- Texte visé : Texte de la commission sur le projet de loi, après engagement de la procédure accélérée, d’urgence pour la protection et la souveraineté agricoles (n°2632)., n° 2765-A0
- Stade de lecture : 1ère lecture (1ère assemblée saisie)
- Examiné par : Assemblée nationale (séance publique)
Sous réserve de son traitement par les services de l'Assemblée nationale et de sa recevabilité
Après le premier alinéa de l’article L. 361‑3 du code rural et de la pêche maritime, il est inséré un alinéa ainsi rédigé :
« Les fonds de mutualisation agréés peuvent concourir au financement d’actions de prévention et de surveillance des risques sanitaires d’intérêt collectif. Un décret définit les modalités d’application du présent alinéa, notamment pour garantir la conformité des interventions du fonds avec le droit européen relatif aux aides d’État. »
Cet amendement autorise le FMSE, unique fonds de mutualisation agréé, à soutenir également des actions de surveillance et de prévention.
Face à la multiplication des risques sanitaires, il est impératif de renforcer les actions de prévention afin de limiter la fréquence et l’ampleur des crises. Une telle évolution du cadre réglementaire du FMSE permettrait la mise en œuvre et l’accompagnement de programmes de prévention, contribuant à éviter, à terme, des dispositifs d’indemnisation souvent beaucoup plus coûteux une fois les crises installées.

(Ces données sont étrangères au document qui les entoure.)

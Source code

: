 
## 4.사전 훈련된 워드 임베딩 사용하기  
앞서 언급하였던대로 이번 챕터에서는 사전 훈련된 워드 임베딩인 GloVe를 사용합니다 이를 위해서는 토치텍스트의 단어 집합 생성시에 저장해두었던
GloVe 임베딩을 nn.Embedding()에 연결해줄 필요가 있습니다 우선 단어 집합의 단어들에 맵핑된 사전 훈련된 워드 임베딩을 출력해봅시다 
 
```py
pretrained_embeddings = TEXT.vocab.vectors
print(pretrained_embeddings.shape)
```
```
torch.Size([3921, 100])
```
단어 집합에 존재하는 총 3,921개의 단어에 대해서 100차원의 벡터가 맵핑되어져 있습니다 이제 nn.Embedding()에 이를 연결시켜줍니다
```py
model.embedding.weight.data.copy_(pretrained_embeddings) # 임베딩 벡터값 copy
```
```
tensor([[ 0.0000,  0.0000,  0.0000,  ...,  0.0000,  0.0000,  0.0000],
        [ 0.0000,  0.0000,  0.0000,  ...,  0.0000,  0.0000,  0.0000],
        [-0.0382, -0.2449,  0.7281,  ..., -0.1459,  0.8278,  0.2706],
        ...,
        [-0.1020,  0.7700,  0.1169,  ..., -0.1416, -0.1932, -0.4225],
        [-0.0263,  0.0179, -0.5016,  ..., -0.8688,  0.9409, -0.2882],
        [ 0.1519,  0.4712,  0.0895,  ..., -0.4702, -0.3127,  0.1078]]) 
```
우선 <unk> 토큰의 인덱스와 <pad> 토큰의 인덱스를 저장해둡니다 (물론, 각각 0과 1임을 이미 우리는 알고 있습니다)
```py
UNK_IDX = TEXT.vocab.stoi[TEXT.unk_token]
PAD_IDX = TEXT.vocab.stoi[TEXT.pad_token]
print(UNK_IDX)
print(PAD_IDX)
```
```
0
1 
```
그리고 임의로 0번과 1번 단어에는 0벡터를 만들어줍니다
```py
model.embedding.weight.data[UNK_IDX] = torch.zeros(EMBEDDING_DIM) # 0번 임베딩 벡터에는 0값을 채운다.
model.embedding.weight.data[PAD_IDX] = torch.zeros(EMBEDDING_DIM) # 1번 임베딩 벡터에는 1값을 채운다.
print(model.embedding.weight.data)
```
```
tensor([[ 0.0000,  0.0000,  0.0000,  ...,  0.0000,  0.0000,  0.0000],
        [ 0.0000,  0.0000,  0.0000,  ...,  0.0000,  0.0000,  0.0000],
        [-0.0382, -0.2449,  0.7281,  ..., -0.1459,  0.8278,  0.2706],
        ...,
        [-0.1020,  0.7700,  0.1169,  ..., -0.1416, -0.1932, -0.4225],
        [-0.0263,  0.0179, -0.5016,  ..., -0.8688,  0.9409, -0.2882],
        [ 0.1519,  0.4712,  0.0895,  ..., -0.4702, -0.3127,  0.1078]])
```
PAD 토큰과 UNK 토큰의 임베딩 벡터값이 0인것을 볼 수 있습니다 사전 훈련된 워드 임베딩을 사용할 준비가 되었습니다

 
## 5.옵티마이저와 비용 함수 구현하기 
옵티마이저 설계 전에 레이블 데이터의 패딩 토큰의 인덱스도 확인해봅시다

Ce dispositif s’inscrit dans la dynamique engagée dans le cadre des Assises du sanitaire, visant à faire évoluer l’organisation sanitaire française. Dans ce contexte, il apparaît pertinent de renforcer la place du FMSE, y compris dans la gouvernance sanitaire, compte tenu de son rôle structurant et de son implication directe dans la gestion des risques sanitaires.
Le FMSE constitue en effet l’opérateur approprié pour porter cette évolution. Son expertise, sa représentativité et sa connaissance fine des filières lui permettent de coordonner et de sécuriser la mise en œuvre d’actions collectives de prévention et de surveillance, en conformité avec le droit européen et les règles relatives aux aides d’État.
Cette évolution s’inscrit en complémentarité des dispositifs existants, sans se substituer aux missions régaliennes de l’État, notamment en matière d’inspection, de contrôle sanitaire ou de surveillance aux frontières. Ce cadre ne devra pas non plus restreindre les moyens de production ou de lutte, qui doivent rester conformes aux normes européennes afin de préserver la libre concurrence sur le marché intérieur. Cette évolution devra conduire à une meilleure articulation entre interventions publiques et actions professionnelles.
Elle vise ainsi à améliorer la cohérence et l’efficacité globale du dispositif sanitaire, tout en permettant de renforcer des actions amont de prévention, essentielles pour réduire les impacts sanitaires, économiques et opérationnels des crises.
Cet amendement a été réalisé avec le concours de la FNSEA.